== Problem description ==
Where an entry holds an image, leave the image out; otherwise reproduce the entry exactly.

== Information ==
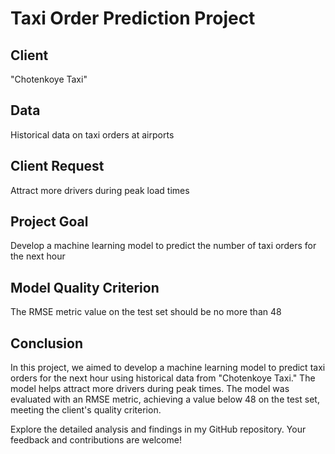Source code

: # Taxi Order Prediction Project

## Client
"Chotenkoye Taxi"

## Data
Historical data on taxi orders at airports

## Client Request
Attract more drivers during peak load times

## Project Goal
Develop a machine learning model to predict the number of taxi orders for the next hour

## Model Quality Criterion
The RMSE metric value on the test set should be no more than 48

## Conclusion

In this project, we aimed to develop a machine learning model to predict taxi orders for the next hour using historical data from "Chotenkoye Taxi." The model helps attract more drivers during peak times. The model was evaluated with an RMSE metric, achieving a value below 48 on the test set, meeting the client's quality criterion.

Explore the detailed analysis and findings in my GitHub repository. Your feedback and contributions are welcome!
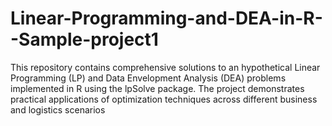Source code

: # Linear-Programming-and-DEA-in-R--Sample-project1
This repository contains comprehensive solutions to an hypothetical Linear Programming (LP) and Data Envelopment Analysis (DEA) problems implemented in R using the lpSolve package. The project demonstrates practical applications of optimization techniques across different business and logistics scenarios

== Answer ==
Source code

: # Taxi Order Prediction Project

## Client
"Chotenkoye Taxi"

## Data
Historical data on taxi orders at airports

## Client Request
Attract more drivers during peak load times

## Project Goal
Develop a machine learning model to predict the number of taxi orders for the next hour

## Model Quality Criterion
The RMSE metric value on the test set should be no more than 48

## Conclusion

In this project, we aimed to develop a machine learning model to predict taxi orders for the next hour using historical data from "Chotenkoye Taxi." The model helps attract more drivers during peak times. The model was evaluated with an RMSE metric, achieving a value below 48 on the test set, meeting the client's quality criterion.

Explore the detailed analysis and findings in my GitHub repository. Your feedback and contributions are welcome!
Source code

: # Linear-Programming-and-DEA-in-R--Sample-project1
This repository contains comprehensive solutions to an hypothetical Linear Programming (LP) and Data Envelopment Analysis (DEA) problems implemented in R using the lpSolve package. The project demonstrates practical applications of optimization techniques across different business and logistics scenarios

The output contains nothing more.